Let \(E_n\) represent the expected number of verses sung once the group is at the beginning of verse \(n\). At the end of any verse, the group either goes back to the top of the song—verse \(N\) (\(= 99\) in the traditional song) with probability \(q\) or moves ahead to the next verse with probability \(p\), where \(p+q = 1\).

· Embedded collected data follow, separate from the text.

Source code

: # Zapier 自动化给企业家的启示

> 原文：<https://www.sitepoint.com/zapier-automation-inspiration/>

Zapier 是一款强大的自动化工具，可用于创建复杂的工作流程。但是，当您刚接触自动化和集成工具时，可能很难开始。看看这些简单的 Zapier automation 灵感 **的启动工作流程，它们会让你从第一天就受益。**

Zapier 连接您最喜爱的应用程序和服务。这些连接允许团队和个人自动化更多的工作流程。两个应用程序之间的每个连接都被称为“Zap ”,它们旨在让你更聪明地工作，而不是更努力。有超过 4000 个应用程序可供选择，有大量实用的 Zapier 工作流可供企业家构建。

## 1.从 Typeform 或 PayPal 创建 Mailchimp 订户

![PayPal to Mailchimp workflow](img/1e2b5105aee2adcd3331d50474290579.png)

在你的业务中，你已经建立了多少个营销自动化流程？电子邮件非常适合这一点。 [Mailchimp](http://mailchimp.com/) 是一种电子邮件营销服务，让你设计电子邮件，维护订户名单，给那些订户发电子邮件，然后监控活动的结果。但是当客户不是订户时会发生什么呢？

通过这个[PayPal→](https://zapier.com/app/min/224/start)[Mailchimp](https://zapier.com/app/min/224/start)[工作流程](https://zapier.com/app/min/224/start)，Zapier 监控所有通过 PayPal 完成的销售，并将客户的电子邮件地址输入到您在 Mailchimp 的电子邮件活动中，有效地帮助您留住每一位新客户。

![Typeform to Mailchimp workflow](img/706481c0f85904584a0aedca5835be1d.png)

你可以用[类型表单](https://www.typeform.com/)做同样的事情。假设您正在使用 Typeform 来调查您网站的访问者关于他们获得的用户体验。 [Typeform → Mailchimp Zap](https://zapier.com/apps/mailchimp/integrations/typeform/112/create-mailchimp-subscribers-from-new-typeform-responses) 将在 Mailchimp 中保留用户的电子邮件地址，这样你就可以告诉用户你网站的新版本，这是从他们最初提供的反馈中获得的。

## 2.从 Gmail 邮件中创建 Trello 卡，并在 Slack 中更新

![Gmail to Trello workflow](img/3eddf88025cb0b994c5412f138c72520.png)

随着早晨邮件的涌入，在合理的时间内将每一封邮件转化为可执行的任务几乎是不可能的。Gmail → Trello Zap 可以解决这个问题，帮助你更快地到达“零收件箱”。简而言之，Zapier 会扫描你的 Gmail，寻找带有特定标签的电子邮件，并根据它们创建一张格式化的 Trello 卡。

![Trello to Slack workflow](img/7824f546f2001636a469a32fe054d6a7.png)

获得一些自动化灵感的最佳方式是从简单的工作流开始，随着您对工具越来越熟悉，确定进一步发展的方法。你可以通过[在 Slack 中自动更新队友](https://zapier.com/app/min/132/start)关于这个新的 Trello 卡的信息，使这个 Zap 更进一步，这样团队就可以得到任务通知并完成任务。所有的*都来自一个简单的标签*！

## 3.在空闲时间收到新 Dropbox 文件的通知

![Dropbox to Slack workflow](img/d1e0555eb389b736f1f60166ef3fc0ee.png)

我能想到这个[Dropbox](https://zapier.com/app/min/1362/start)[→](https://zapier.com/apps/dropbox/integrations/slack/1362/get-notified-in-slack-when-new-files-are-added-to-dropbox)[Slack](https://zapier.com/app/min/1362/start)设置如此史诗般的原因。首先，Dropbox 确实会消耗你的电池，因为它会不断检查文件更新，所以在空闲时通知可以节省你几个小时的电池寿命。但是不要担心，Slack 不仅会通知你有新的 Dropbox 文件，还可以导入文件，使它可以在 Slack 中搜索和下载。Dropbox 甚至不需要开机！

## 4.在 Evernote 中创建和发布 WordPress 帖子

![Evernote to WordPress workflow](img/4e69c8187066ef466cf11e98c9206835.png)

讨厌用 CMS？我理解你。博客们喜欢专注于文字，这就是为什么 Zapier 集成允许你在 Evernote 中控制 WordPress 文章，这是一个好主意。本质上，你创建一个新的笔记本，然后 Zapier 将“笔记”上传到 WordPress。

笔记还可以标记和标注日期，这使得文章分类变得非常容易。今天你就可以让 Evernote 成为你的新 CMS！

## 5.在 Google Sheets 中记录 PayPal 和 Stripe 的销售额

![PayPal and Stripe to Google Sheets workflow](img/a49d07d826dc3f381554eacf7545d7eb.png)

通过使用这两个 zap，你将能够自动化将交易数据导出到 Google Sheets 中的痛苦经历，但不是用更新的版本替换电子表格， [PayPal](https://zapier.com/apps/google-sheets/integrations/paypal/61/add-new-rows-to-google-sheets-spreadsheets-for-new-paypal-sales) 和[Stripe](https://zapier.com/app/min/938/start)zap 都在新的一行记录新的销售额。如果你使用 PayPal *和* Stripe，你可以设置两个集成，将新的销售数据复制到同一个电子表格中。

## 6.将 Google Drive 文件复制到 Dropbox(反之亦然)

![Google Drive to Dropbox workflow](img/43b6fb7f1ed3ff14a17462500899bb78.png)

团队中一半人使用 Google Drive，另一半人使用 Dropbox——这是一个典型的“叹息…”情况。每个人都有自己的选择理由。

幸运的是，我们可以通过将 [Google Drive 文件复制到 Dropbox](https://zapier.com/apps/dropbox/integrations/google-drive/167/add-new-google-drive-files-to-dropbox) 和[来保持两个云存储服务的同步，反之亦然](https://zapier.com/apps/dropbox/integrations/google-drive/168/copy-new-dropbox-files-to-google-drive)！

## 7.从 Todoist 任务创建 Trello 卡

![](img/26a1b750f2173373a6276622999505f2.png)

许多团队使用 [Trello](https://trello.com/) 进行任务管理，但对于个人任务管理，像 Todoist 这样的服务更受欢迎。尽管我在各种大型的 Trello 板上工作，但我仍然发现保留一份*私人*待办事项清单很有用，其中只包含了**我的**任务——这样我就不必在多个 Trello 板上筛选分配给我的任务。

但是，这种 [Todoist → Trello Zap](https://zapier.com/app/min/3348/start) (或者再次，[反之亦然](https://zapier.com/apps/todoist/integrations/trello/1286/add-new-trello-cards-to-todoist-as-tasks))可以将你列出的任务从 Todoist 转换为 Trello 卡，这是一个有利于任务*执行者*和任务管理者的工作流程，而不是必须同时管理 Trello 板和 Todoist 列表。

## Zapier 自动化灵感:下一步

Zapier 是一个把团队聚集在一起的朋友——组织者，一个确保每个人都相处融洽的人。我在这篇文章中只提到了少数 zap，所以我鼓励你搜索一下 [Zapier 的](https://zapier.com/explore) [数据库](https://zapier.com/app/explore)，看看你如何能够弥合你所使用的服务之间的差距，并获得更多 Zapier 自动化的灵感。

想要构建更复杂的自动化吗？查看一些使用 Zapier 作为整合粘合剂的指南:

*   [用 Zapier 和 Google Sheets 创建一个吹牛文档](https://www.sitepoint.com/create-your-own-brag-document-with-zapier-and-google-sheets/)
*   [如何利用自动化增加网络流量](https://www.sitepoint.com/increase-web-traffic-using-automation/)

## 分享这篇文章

Conditioning the expectation on the next verse, we have the following recursive relationship:

\begin{align*}
E_n &= (E_n | \ \textit{move to next verse})p \ + \ (E_n | \ \textit{move to first verse})q \\
E_n &= (1+E_{n-1})p + (1 + E_N)q \qquad (2 \leq n \leq N)\\
& \textit{(since there is one verse added at the completion of verse n)} \\
&= p + q + pE_{n-1} + qE_N \\
E_n &= 1 + pE_{n-1} + qE_N \\ \\
& \textit{and} \\ \\
E_1 &= 1\cdot p + (1 + E_N)q \\
E_1 &= 1 + qE_N
\end{align*}

Note: It is assumed that even when on verse number 1, there is the same \(q\) probability that the group forgets they are on the final verse and goes back to the start. 

Using the above equations and working back  it is easy to see that:

\begin{align*}
E_2 &= 1 + p +pqE_N + qE_N \\
&= (1+p) + qE_N(1+p) \\ \\
& \textit{and in general} \\ \\
E_n &= (1 + p +p^2 + …+p^{n-1}) + qE_N(1 + p +p^2 + …+p^{n-1}) \qquad (2 \leq n \leq N) \\
E_n &= (1 + qE_N) \left (\frac{1 – p^N}{1-p} \right ) \qquad \textit{(summing the gemetric series)} \\
\Rightarrow \ E_N &= (1+qE_N)\left ( \frac{1 – p^N}{1-p} \right ) \qquad \textit{(applying above for n = N)} \\
\Rightarrow \ E_N &=\frac{1-p^N}{qp^N}
\end{align*}

For the main question, substituting \(N=99, \ p = 0.99 \ q = 0.01 \) gives us the required expected number of verses as 170.47. This group is going to sound like a broken record!